Cross-Framework Comparisons
A summary comparison reveals FAST-LIVO2's LiDAR-visual-inertial pipeline (global shutter + Honeywell IMU) achieves best mean ATE, while ORB-SLAM3 stereo (global shutter) delivers lowest RPE. RTAB-Map yields strong resource efficiency (CPU/RAM), and DPV-SLAM maintains competitive CPU footprint but demonstrates higher error variance and susceptibility in structurally aliased environments.
Figure 4: Mean ATE for top-performing configurations. The LiDAR-visual-inertial pipeline (FAST-LIVO2) maintains bounded drift globally, whereas purely visual methods experience localized failures triggered by low texture (M34), aggressive indoor turns (M42), and structural repetition (M44).
Stereo, global shutter configurations without inertial aiding maximize robustness for vision-centric pipelines. LiDAR-visual-inertial fusion with tactical-grade IMUs further improves accuracy for multi-sensor systems, demonstrating high resilience in all missions.

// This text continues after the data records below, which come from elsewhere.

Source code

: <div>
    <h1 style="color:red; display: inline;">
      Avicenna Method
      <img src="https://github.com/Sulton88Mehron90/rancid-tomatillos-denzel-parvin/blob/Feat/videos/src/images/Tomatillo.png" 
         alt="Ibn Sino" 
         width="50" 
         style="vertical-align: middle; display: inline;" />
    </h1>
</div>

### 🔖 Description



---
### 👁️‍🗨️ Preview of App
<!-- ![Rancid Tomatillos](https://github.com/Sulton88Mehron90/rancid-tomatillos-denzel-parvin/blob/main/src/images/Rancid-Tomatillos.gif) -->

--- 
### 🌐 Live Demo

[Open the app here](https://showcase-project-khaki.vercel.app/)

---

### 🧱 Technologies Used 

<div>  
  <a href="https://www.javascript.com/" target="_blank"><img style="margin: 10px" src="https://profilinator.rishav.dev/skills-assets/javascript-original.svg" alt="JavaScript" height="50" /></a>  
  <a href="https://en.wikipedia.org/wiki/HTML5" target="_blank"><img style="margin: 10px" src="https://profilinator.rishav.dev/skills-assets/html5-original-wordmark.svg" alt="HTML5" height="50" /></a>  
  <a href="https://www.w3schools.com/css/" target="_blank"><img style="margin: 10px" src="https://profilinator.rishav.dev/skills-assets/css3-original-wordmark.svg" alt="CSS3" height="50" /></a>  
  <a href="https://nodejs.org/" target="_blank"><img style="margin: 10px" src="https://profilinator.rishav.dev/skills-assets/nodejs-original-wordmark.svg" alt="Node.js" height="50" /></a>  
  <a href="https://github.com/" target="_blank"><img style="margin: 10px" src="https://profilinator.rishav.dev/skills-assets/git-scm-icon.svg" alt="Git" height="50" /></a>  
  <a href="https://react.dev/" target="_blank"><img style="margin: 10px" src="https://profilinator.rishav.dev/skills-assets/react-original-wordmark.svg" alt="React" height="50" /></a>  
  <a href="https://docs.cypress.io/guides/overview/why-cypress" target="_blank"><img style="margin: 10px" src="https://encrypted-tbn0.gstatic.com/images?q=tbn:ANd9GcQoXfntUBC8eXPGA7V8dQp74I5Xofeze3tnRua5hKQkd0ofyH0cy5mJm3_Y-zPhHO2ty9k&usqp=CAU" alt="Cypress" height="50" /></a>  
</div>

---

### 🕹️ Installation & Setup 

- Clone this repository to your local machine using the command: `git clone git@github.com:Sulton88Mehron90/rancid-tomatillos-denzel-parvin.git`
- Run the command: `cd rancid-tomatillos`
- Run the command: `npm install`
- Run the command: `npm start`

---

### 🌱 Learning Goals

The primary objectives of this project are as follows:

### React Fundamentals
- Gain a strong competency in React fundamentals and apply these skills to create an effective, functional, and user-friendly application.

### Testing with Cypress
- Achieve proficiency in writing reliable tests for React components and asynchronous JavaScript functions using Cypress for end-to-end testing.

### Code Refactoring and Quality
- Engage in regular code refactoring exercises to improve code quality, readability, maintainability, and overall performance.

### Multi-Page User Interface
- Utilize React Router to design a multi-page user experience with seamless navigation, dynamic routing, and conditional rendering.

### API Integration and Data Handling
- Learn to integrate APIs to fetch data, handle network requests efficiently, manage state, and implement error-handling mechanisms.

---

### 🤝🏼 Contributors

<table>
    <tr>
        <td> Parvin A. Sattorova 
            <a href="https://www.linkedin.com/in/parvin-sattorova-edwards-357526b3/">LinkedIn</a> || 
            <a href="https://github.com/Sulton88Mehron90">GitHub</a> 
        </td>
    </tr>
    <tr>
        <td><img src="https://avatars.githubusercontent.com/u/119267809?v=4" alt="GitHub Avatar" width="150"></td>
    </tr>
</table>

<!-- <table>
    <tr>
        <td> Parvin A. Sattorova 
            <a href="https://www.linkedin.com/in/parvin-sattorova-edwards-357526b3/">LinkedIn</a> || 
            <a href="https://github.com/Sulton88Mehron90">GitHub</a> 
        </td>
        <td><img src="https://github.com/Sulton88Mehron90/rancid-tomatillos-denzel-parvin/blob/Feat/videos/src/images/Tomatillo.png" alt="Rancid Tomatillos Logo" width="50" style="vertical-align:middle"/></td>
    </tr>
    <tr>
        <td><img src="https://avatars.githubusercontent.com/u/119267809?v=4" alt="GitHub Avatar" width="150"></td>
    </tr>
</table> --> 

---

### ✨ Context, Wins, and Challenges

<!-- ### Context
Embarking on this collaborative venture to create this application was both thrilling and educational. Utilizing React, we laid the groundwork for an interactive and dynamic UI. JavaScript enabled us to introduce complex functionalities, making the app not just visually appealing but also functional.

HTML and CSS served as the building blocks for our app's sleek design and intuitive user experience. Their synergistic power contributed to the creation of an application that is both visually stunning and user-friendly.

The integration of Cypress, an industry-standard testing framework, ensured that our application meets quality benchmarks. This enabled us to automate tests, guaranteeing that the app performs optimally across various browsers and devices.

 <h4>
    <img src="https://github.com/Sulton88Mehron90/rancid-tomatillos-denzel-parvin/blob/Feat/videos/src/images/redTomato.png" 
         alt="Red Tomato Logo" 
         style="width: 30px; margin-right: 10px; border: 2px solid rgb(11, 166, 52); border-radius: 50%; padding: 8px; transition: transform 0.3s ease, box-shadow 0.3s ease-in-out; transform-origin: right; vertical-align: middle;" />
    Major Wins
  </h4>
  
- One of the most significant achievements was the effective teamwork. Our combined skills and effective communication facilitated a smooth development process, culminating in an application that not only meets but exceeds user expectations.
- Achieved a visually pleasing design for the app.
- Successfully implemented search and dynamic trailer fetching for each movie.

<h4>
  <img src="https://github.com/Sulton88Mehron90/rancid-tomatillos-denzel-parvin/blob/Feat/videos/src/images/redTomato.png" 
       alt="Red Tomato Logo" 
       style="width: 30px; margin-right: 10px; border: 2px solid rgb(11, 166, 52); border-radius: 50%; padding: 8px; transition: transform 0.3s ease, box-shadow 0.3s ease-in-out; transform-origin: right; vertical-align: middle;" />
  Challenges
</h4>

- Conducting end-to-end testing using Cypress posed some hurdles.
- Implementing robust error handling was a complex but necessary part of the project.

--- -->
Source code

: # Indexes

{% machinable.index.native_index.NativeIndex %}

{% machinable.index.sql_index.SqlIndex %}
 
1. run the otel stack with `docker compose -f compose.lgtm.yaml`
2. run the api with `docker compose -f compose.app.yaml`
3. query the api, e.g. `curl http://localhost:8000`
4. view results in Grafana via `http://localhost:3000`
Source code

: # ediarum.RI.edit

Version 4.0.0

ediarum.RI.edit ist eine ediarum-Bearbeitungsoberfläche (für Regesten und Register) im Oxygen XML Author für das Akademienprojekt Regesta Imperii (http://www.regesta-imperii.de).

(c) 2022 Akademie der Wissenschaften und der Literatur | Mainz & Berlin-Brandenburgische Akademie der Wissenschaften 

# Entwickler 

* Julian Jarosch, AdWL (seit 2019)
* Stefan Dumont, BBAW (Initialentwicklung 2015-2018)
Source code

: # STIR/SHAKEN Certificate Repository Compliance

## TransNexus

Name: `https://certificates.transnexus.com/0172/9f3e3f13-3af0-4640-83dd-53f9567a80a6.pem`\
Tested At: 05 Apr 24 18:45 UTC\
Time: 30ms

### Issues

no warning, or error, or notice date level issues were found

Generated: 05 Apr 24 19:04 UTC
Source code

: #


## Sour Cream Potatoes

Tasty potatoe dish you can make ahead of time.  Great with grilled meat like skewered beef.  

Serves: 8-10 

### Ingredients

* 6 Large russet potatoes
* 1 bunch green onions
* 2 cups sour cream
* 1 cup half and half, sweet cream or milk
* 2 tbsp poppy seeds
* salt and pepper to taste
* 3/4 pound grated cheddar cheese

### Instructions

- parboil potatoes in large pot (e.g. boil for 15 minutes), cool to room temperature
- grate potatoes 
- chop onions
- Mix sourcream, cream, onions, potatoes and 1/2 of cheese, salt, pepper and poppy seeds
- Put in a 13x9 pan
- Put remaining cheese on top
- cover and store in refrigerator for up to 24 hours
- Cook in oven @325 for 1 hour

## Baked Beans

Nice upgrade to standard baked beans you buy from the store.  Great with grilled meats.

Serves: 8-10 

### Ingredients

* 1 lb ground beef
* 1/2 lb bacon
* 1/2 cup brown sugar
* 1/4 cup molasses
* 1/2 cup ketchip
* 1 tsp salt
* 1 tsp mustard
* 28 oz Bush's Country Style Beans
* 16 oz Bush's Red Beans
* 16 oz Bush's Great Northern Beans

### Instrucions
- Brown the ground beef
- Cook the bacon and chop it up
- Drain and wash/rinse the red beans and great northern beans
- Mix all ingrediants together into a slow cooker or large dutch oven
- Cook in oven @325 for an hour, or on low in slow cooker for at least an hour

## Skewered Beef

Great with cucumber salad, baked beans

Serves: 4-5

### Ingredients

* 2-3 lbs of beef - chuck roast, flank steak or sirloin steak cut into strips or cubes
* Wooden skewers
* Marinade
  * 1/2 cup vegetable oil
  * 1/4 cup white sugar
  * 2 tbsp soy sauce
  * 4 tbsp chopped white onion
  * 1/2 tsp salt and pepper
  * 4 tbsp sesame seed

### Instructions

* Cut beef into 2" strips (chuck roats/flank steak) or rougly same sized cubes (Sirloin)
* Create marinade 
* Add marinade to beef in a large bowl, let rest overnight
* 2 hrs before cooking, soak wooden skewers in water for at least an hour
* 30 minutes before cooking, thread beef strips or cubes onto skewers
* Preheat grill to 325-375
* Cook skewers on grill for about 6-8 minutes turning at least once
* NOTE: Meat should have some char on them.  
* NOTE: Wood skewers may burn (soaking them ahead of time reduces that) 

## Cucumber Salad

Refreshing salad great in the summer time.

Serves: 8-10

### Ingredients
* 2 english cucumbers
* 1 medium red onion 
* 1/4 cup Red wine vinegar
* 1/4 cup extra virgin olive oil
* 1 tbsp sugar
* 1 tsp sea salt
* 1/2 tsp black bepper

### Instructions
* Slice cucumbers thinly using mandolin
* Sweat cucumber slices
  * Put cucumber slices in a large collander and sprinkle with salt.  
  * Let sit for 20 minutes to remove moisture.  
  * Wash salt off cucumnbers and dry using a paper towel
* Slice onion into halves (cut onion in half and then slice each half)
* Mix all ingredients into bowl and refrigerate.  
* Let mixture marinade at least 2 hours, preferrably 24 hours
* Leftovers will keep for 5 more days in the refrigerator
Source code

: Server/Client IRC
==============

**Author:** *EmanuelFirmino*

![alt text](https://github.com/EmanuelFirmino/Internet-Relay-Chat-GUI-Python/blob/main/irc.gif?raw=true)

Implications and Future Directions
The findings provide concrete design guidelines for sensor payloads in agile legged systems. For vision-dominant SLAM architectures, stereo cameras with global shutter exposure and exclusion of inertial aiding are paramount for robust localization during dynamic locomotion. For LiDAR-enabled pipelines, tactical-grade IMUs enhance accuracy and estimator stability. The study underscores that hardware selection is not merely a peripheral concern but a primary determinant of tracking robustness and SLAM resilience in quadruped robotics.
Future directions include extension to active perception control, online sensor modality adaptation, and inclusion of event-based cameras. Further algorithmic innovation in filtering and back-end optimization that explicitly models and compensates for leg-induced perturbations could bridge remaining robustness gaps for vision-inertial pipelines. The systematic approach and dataset co-design set a benchmark for reproducible sensor-centric evaluations across other legged and heterogeneous robotic platforms.
Conclusion
The systematic evaluation demonstrates that sensor configuration critically affects SLAM robustness, accuracy, and computational efficiency for quadrupedal robots. Stereo global shutter cameras maximize performance for vision-centric pipelines, while tactical-grade IMU integration benefits LiDAR-based systems. Sensor selection and configuration should be tailored to hardware embodiment and environmental demands; these findings lay foundational guidelines for custom payloads targeting dependable perception in dynamic legged locomotion.